- **GIVEN DATA**
◆ ◆ ◆
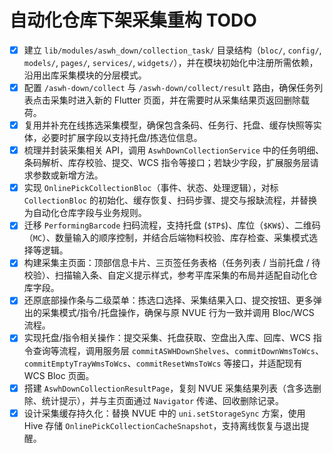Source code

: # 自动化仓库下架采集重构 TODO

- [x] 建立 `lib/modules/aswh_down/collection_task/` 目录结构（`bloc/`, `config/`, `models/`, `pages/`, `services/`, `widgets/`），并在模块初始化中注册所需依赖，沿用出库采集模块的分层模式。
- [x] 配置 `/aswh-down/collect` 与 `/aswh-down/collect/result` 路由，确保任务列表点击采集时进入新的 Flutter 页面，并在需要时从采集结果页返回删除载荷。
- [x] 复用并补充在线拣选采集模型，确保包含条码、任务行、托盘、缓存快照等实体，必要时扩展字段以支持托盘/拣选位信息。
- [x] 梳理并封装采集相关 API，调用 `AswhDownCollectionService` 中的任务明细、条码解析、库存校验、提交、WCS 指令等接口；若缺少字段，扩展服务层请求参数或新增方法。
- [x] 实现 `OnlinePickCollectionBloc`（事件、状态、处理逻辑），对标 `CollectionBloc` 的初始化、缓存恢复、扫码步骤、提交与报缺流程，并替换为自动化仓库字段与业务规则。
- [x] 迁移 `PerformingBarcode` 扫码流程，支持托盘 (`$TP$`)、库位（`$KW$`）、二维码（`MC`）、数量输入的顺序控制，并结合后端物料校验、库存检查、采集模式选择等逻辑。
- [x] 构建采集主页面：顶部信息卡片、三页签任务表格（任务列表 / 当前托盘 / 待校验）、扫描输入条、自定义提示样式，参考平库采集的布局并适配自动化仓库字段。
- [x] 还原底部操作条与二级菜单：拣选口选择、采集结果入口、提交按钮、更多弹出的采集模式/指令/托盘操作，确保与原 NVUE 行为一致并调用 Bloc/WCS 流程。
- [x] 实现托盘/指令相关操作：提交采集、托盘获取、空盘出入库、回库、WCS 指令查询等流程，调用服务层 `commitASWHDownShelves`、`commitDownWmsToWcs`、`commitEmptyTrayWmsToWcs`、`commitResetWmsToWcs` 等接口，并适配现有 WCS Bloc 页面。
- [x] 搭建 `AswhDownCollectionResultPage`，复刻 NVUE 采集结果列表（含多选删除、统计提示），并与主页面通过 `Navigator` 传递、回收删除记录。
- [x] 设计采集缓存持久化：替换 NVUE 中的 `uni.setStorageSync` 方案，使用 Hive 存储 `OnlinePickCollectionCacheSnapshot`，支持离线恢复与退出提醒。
◆ ◆ ◆
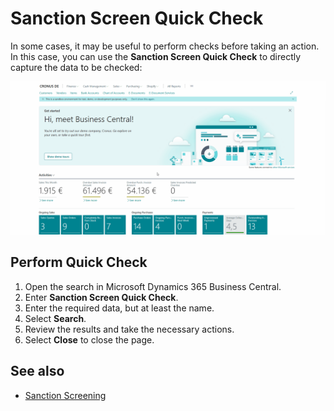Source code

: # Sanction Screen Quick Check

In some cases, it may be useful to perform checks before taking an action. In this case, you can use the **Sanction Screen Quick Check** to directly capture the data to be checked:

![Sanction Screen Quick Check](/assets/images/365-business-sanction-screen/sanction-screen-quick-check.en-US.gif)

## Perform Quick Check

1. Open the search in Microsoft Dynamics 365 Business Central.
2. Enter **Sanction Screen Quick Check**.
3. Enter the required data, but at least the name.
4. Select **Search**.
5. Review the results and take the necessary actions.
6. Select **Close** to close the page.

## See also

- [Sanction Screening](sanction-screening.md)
◆ ◆ ◆
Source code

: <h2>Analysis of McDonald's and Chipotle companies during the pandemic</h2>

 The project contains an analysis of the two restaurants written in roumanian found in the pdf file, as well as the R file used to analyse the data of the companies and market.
◆ ◆ ◆
- **WORK REQUIRED**
Of all the lines in the records, how many have the word "Quick"? Write only the number.

- **ANSWER SPACE**
5